Now, for a rhetorical detour: I clearly remember the aforementioned trip to the grocery store because my mom bought me a can of Popeye Spinach. When we got home, I asked her to open the can so I could wolf it down in one gulp...like Popeye. She warned me that it may not be exactly what I thought it would be but let me try it. I don't know how The Sailor Man did it...for me, most of the green stuff ended up in the sink. It did nothing for my biceps or triceps or any other ceps I may have. Frankly, I am considering starting a class action law-suit against Pop-Eye and his canned spinach for false and misleading advertising. I believed it would be, essentially, "muscles in a can." It was not. (I also tried Wheaties once hoping to be a champion at something...anything...didn't happen, either.) Looking back, I realize that my true role model was never going to be Popeye, anyway. As I've gotten older, rounder, balder and blinder, I realize that my inner child related more to Wimpy. I've even applied his "I will kindly pay you Tuesday for a hamburger today" philosophy to my bill-paying techniques. Anyway, my spinach-based he-man theory was a failure and I quickly returned to the curative powers of Oreos, M&M's, and chocolate milk. I also ate a lot of peanut butter, but only Skippy because I could never quite trust a guy in green tights who hung out with someone named Tinkerbell. Sorry, Peter Pan. I was just too macho a four-year-old, for you. This section really has nothing to do with the rest of the blog but it did mention the word spinach, which makes it topical and more worthy of a spot on KMBC's website.

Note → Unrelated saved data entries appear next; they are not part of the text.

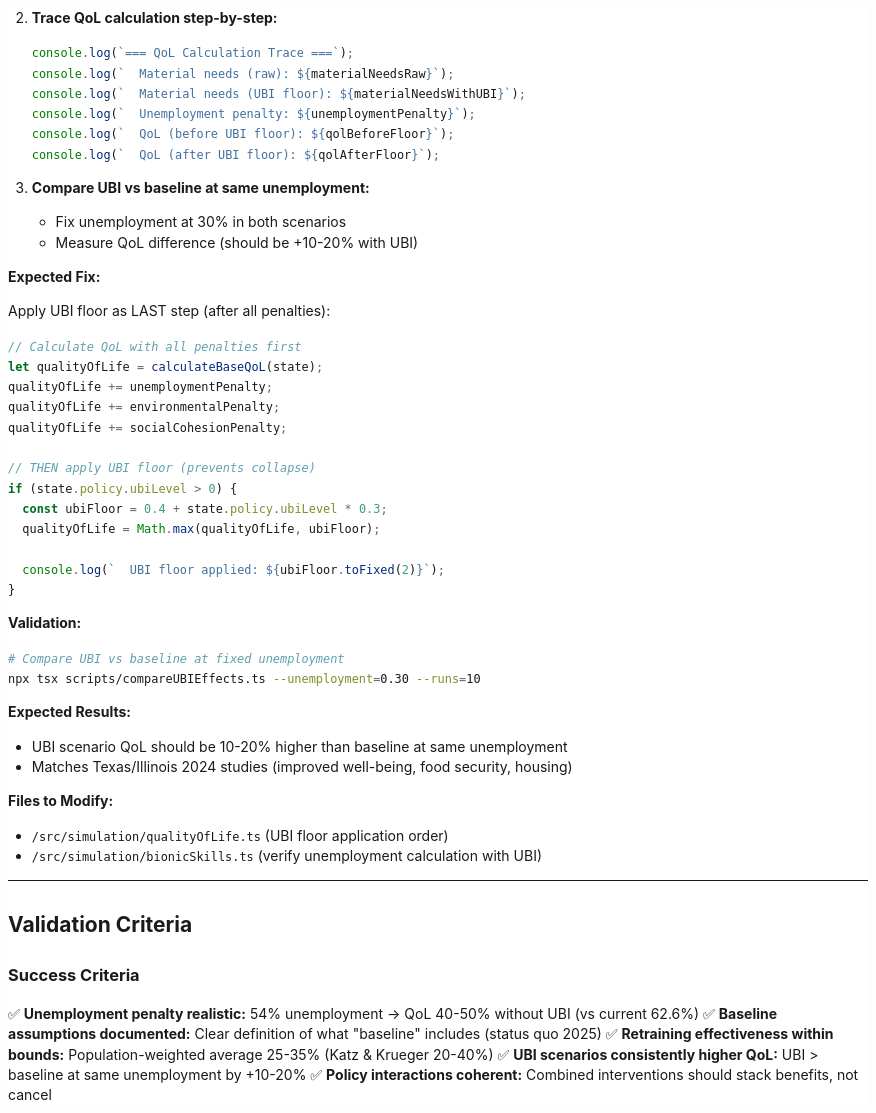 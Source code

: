 2. **Trace QoL calculation step-by-step:**
   ```typescript
   console.log(`=== QoL Calculation Trace ===`);
   console.log(`  Material needs (raw): ${materialNeedsRaw}`);
   console.log(`  Material needs (UBI floor): ${materialNeedsWithUBI}`);
   console.log(`  Unemployment penalty: ${unemploymentPenalty}`);
   console.log(`  QoL (before UBI floor): ${qolBeforeFloor}`);
   console.log(`  QoL (after UBI floor): ${qolAfterFloor}`);
   ```

3. **Compare UBI vs baseline at same unemployment:**
   - Fix unemployment at 30% in both scenarios
   - Measure QoL difference (should be +10-20% with UBI)

**Expected Fix:**

Apply UBI floor as LAST step (after all penalties):
```typescript
// Calculate QoL with all penalties first
let qualityOfLife = calculateBaseQoL(state);
qualityOfLife += unemploymentPenalty;
qualityOfLife += environmentalPenalty;
qualityOfLife += socialCohesionPenalty;

// THEN apply UBI floor (prevents collapse)
if (state.policy.ubiLevel > 0) {
  const ubiFloor = 0.4 + state.policy.ubiLevel * 0.3;
  qualityOfLife = Math.max(qualityOfLife, ubiFloor);

  console.log(`  UBI floor applied: ${ubiFloor.toFixed(2)}`);
}
```

**Validation:**
```bash
# Compare UBI vs baseline at fixed unemployment
npx tsx scripts/compareUBIEffects.ts --unemployment=0.30 --runs=10
```

**Expected Results:**
- UBI scenario QoL should be 10-20% higher than baseline at same unemployment
- Matches Texas/Illinois 2024 studies (improved well-being, food security, housing)

**Files to Modify:**
- `/src/simulation/qualityOfLife.ts` (UBI floor application order)
- `/src/simulation/bionicSkills.ts` (verify unemployment calculation with UBI)

---

## Validation Criteria

### Success Criteria

✅ **Unemployment penalty realistic:** 54% unemployment → QoL 40-50% without UBI (vs current 62.6%)
✅ **Baseline assumptions documented:** Clear definition of what "baseline" includes (status quo 2025)
✅ **Retraining effectiveness within bounds:** Population-weighted average 25-35% (Katz & Krueger 20-40%)
✅ **UBI scenarios consistently higher QoL:** UBI > baseline at same unemployment by +10-20%
✅ **Policy interactions coherent:** Combined interventions should stack benefits, not cancel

Back to going nowhere, fast: I have thought a lot about that "can't get there" story over the last few weeks because it has felt that, no matter what street, road, highway or interstate you travel lately, you can't really go directly anywhere. It's times like these, we really appreciate Johnny Rowlands and NewsChopper 9. If I could just convince him to hover over my car at all times, I'd feel much more confident. I actually encountered a detour from a detour the other day. At one point, I had to turn off a main thoroughfare into a neighborhood and got completely turned around. I was driving up and down cul-de-sacs for about 20 minutes. Everytime I'd see one of those "This Neighborhood Calls The Police...." signs I'd get nervous...sure that someone would see this odd car with the even odder driver. The kicker on this particular "lost in (green)-space" episode is that once I'd finally found my way out of the neighborhood, I was right back at the original detour. At that point, I think I blacked-out because I have no memory of how I actually got home.
If that spinach idea had worked maybe I could just hoist the car over my head and run through the orange barrels. But, it didn't and, now, spinach is becoming the hot Halloween costume because it is so scary. In troubling traffic times like these, I guess, we all need to be patient, drive slowly and carefully around the construction sites, leave a little early and, maybe, best of all, just stay home. Neither one of my grandmas ever drove a car...legally...and they didn't seem to miss out on much. Maybe Popeye can help us after all...just apply his take-life-as-it-comes philosophy to the current state of road construction mania :"It is what it is and I 'yam what I 'yam." That's IT! Yams. Maybe yams would give me muscles! Now, if I can just figure a way to get to the store.